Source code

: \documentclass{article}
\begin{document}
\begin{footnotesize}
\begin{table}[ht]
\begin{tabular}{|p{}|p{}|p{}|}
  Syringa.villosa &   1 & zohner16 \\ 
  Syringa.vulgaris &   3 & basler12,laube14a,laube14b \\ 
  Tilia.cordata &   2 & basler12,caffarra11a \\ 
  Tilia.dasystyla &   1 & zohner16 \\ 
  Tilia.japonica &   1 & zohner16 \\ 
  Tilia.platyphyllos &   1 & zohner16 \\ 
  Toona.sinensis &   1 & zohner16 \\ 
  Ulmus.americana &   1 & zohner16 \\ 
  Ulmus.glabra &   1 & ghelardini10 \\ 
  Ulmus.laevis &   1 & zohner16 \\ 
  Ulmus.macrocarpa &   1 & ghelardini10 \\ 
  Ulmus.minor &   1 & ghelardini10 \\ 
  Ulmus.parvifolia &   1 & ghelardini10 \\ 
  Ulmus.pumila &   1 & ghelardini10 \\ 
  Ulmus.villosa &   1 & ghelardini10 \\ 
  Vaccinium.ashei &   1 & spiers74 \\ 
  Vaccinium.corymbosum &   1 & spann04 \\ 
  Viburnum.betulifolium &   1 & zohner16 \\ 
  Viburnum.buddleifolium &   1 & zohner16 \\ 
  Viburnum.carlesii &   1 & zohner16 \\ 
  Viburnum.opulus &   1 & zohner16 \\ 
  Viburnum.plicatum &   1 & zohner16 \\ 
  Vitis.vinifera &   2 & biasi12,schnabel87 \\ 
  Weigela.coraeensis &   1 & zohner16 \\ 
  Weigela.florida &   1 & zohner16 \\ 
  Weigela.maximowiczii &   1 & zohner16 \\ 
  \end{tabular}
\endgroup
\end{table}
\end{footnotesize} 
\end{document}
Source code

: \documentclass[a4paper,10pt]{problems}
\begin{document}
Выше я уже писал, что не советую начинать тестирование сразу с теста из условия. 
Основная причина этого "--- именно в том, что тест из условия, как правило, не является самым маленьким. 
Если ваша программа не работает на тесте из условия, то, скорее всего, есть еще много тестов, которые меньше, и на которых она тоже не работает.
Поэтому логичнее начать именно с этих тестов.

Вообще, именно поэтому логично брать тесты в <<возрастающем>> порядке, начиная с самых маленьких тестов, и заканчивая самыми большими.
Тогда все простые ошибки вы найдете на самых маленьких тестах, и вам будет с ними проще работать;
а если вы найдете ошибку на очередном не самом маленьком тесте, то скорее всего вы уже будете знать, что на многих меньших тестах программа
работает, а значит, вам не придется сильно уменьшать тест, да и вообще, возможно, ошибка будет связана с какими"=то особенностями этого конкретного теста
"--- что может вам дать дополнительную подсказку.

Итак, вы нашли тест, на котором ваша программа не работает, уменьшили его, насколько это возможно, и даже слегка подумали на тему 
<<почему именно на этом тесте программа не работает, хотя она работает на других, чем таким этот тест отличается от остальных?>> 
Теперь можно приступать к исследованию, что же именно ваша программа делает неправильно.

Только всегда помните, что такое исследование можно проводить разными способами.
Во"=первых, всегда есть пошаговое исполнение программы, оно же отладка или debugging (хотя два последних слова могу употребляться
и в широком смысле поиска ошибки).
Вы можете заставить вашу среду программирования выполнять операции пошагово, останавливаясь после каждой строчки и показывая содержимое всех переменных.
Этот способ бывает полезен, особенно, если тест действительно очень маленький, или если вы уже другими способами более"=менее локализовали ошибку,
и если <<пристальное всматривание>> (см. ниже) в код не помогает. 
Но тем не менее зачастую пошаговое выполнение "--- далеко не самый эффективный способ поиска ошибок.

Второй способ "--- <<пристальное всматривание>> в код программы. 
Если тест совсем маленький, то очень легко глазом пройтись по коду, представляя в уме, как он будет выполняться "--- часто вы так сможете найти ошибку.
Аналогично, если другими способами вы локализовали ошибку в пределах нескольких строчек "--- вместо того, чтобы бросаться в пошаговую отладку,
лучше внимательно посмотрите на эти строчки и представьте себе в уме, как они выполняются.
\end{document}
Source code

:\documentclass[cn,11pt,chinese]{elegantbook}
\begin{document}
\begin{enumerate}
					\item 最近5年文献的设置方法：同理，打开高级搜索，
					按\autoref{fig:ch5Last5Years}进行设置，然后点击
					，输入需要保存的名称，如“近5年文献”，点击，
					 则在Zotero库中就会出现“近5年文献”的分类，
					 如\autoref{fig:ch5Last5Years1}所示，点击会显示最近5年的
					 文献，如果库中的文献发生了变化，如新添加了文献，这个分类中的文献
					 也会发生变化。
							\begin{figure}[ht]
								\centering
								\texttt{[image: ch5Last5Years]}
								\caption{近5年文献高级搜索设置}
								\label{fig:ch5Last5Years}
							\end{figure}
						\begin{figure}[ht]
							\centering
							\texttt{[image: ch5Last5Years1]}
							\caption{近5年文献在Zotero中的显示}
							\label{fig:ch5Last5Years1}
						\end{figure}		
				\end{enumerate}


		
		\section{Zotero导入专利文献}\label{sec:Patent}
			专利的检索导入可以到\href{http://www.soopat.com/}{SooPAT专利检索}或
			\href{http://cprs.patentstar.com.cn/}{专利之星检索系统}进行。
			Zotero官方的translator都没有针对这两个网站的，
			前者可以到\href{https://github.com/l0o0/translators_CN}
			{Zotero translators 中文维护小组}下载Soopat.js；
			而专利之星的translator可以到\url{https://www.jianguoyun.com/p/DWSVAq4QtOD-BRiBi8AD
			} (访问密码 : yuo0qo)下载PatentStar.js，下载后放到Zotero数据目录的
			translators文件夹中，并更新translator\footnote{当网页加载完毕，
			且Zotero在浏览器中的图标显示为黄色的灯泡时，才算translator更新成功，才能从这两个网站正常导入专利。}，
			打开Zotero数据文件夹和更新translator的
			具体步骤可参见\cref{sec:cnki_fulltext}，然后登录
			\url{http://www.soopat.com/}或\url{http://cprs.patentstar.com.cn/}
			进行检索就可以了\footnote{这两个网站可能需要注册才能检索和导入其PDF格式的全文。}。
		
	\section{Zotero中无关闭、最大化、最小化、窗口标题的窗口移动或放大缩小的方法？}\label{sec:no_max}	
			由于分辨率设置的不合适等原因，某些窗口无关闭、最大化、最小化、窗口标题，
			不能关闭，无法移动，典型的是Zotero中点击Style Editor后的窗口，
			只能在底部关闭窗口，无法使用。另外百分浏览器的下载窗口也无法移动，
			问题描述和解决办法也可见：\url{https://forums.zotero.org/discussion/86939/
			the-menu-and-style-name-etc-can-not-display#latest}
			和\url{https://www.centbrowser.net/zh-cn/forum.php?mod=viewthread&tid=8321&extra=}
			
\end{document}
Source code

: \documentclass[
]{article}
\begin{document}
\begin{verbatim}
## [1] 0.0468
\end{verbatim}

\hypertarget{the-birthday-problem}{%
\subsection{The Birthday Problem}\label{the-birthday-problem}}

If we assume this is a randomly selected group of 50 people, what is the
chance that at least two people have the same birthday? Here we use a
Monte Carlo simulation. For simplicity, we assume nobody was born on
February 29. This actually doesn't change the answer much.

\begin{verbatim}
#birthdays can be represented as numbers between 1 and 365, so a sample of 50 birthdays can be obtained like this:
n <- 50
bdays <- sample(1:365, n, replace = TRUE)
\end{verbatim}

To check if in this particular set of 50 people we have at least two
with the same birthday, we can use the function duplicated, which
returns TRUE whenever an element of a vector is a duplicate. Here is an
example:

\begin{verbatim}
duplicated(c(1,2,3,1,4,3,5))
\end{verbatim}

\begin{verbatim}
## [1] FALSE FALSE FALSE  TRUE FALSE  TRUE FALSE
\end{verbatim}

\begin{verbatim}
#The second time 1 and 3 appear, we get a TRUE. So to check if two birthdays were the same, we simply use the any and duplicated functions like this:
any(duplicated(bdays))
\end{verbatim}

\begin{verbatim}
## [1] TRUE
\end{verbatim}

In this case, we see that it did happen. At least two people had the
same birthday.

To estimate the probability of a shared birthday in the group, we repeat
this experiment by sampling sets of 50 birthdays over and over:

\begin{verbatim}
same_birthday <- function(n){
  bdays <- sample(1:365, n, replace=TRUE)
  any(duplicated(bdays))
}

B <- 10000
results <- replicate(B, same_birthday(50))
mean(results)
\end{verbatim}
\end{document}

-----

> _Exercise objective_
Exact reproduction is required: output the lines from the start of the entries above through the line with "Основная причина этого".

> _Answer to this task_
Source code

: \documentclass{article}
\begin{document}
\begin{footnotesize}
\begin{table}[ht]
\begin{tabular}{|p{}|p{}|p{}|}
  Syringa.villosa &   1 & zohner16 \\ 
  Syringa.vulgaris &   3 & basler12,laube14a,laube14b \\ 
  Tilia.cordata &   2 & basler12,caffarra11a \\ 
  Tilia.dasystyla &   1 & zohner16 \\ 
  Tilia.japonica &   1 & zohner16 \\ 
  Tilia.platyphyllos &   1 & zohner16 \\ 
  Toona.sinensis &   1 & zohner16 \\ 
  Ulmus.americana &   1 & zohner16 \\ 
  Ulmus.glabra &   1 & ghelardini10 \\ 
  Ulmus.laevis &   1 & zohner16 \\ 
  Ulmus.macrocarpa &   1 & ghelardini10 \\ 
  Ulmus.minor &   1 & ghelardini10 \\ 
  Ulmus.parvifolia &   1 & ghelardini10 \\ 
  Ulmus.pumila &   1 & ghelardini10 \\ 
  Ulmus.villosa &   1 & ghelardini10 \\ 
  Vaccinium.ashei &   1 & spiers74 \\ 
  Vaccinium.corymbosum &   1 & spann04 \\ 
  Viburnum.betulifolium &   1 & zohner16 \\ 
  Viburnum.buddleifolium &   1 & zohner16 \\ 
  Viburnum.carlesii &   1 & zohner16 \\ 
  Viburnum.opulus &   1 & zohner16 \\ 
  Viburnum.plicatum &   1 & zohner16 \\ 
  Vitis.vinifera &   2 & biasi12,schnabel87 \\ 
  Weigela.coraeensis &   1 & zohner16 \\ 
  Weigela.florida &   1 & zohner16 \\ 
  Weigela.maximowiczii &   1 & zohner16 \\ 
  \end{tabular}
\endgroup
\end{table}
\end{footnotesize} 
\end{document}
Source code

: \documentclass[a4paper,10pt]{problems}
\begin{document}
Выше я уже писал, что не советую начинать тестирование сразу с теста из условия. 
Основная причина этого "--- именно в том, что тест из условия, как правило, не является самым маленьким. 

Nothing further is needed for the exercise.